For neutral emotions, significant differences between groups were found in post-Intero (F(3,109) = 5.65, p = 0.001, ηp2 = 0.13) and post-Extero (F(3,107) = 4.12, p = 0.008, ηp2 = 0.10) neutral FER. Post hoc comparisons revealed significant deficits only in AD patients (Post-Intero: mean = 0.18, SD = 0.60, p < 0.001; Post-Extero: mean = 0.08, SD = 0.73, p = 0.007) compared with HCs (Post-Intero: mean = −0.74, SD = 0.81; Post-Extero: mean = −0.59, SD = 0.72) (Table 11).

EEG results

HEP modulation during emotion recognition after priming

To evaluate interoceptive priming effects on FER-related HEP modulations, we tested the differences between negative and neutral faces for each tapping-priming condition in HCs.
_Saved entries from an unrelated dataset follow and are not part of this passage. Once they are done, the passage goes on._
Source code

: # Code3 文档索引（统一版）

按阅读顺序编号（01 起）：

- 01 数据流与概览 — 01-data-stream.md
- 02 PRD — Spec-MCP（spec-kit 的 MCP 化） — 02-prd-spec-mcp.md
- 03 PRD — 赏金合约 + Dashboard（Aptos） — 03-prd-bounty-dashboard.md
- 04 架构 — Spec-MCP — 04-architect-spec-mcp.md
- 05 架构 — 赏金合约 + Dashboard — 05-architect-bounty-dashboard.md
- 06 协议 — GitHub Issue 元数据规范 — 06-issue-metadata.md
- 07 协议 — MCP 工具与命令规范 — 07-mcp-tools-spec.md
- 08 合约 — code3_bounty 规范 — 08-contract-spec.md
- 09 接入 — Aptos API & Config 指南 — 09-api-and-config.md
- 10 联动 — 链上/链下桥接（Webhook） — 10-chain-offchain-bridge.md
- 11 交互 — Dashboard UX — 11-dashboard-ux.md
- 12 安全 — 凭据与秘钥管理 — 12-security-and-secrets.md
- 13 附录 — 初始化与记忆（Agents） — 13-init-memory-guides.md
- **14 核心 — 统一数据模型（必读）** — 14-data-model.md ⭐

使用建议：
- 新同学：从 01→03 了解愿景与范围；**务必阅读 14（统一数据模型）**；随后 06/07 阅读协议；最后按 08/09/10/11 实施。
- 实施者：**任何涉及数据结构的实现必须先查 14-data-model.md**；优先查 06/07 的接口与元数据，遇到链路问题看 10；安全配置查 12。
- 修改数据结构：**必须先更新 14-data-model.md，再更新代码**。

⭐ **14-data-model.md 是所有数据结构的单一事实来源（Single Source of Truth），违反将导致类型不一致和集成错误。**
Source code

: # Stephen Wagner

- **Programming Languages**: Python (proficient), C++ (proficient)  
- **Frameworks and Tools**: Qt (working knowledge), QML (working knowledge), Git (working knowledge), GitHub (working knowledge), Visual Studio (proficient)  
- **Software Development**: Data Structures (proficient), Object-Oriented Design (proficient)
In the post-Intero condition, HCs showed significantly larger HEP amplitudes for negative than neutral faces in two canonical windows (232-251 and 290-317 ms; Fig. 3A). No differences emerged in the post-Extero condition. Results were not driven by a different number of trials between negative and neutral conditions (Fig. 3A). Moreover, these results were replicated in the additional frontal sub-ROIs (Fig. 3A).

Figure 3.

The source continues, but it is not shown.